Saturday, February 26, 2011

Late Winter Quiet

I’m at my farm these waning days of winter. The snow is piled high around the buildings, as high as I can remember. It took me more than two hours with my tractor to plow out my driveway after the most recent snowstorm.

I watched a deer last night; a little doe with a thick coat of fur. She was feeding on the brush growing under the windbreak not twenty yards from the cabin. Although she was up to her belly in deep snow, she appeared healthy. Even with deep snow, she appeared to move easily, albeit very slowly.

This morning, as the late February sun begins to crawl above the horizon to the east, I pull on my parka and head for the woodshed, a several times a day task in winter, as my wood stove has a never ending appetite. The thermometer reads 15 degrees. What I notice these chilly late winter mornings is the quiet—oh so quiet. The only sound is that of my boots creaking on the snow. I stop and listen to the silence—a real treat as most of my life is filled with sound.

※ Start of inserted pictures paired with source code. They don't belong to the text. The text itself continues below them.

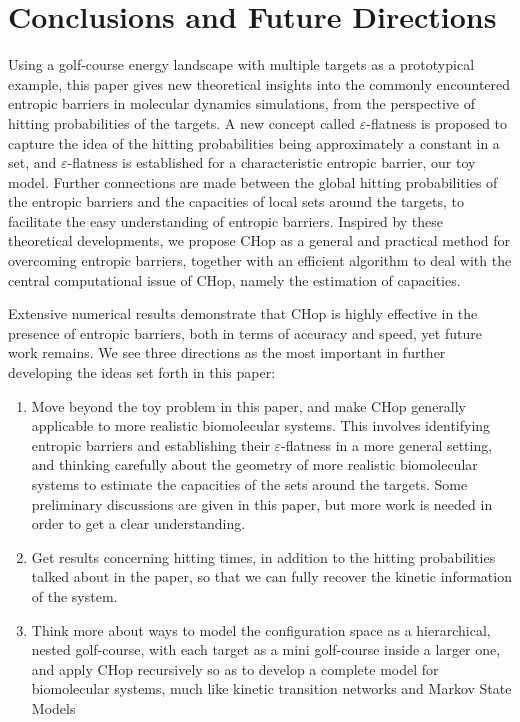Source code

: \documentclass[english, aip, jcp, priprint, graphicx]{revtex4-1}
\theoremstyle{plain}
\theoremstyle{definition}
\theoremstyle{plain}
\begin{document}


\section{Conclusions and Future Directions}\label{sec:conclusion}

Using a golf-course energy landscape with multiple targets as a prototypical example, this paper gives new theoretical insights into the commonly encountered entropic barriers in molecular dynamics simulations, from the perspective of hitting probabilities of the targets. A new concept called $\varepsilon$-flatness is proposed to capture the idea of the hitting probabilities being approximately a constant in a set, and $\varepsilon$-flatness is established for a characteristic entropic barrier, our toy model. Further connections are made between the global hitting probabilities of the entropic barriers and the capacities of local sets around the targets, to facilitate the easy understanding of entropic barriers. Inspired by these theoretical developments, we propose CHop as a general and practical method for overcoming entropic barriers, together with an efficient algorithm to deal with the central computational issue of CHop, namely the estimation of capacities.

Extensive numerical results demonstrate that CHop is highly effective in the presence of entropic barriers, both in terms of accuracy and speed, yet future work remains. We see three directions as the most important in further developing the ideas set forth in this paper:
\begin{enumerate}
	\item Move beyond the toy problem in this paper, and make CHop generally applicable to more realistic biomolecular systems. This involves identifying entropic barriers and establishing their $\varepsilon$-flatness in a more general setting, and thinking carefully about the geometry of more realistic biomolecular systems to estimate the capacities of the sets around the targets. Some preliminary discussions are given in this paper, but more work is needed in order to get a clear understanding.
	\item Get results concerning hitting times, in addition to the hitting probabilities talked about in the paper, so that we can fully recover the kinetic information of the system.
	\item Think more about ways to model the configuration space as a hierarchical, nested golf-course, with each target as a mini golf-course inside a larger one, and apply CHop recursively so as to develop a complete model for biomolecular systems, much like kinetic transition networks\cite{Noe2006-cs, Wales2006-ur} and Markov State Models \cite{Pande2010-yi, Chodera2014-bh, Husic2018-xp}
\end{enumerate}
\end{document}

As the first rays of sun appear, I hear it, off to the east, a cardinal shattering the silence, welcoming the new day, and welcoming the seasonal change as well.

THE OLD TIMER SAYS: Change and progress are not the same thing.

CHECK THIS OUT:
My newest book, CAMPFIRES AND LOON CALLS: TRAVELS IN THE BOUNDARY WATERS is in the bookstores. My son, Steve and I have canoed in the Boundary Waters of northern Minnesota for 25 years. This is our story. Go to: http://fulcrumpublishing.wordpress.com for more information, including an interview.

COMING EVENTS:
March 2, 7:00 p.m. River Falls Library. Smithsonian’s “Key Ingredients: America By Food.” (Farming History).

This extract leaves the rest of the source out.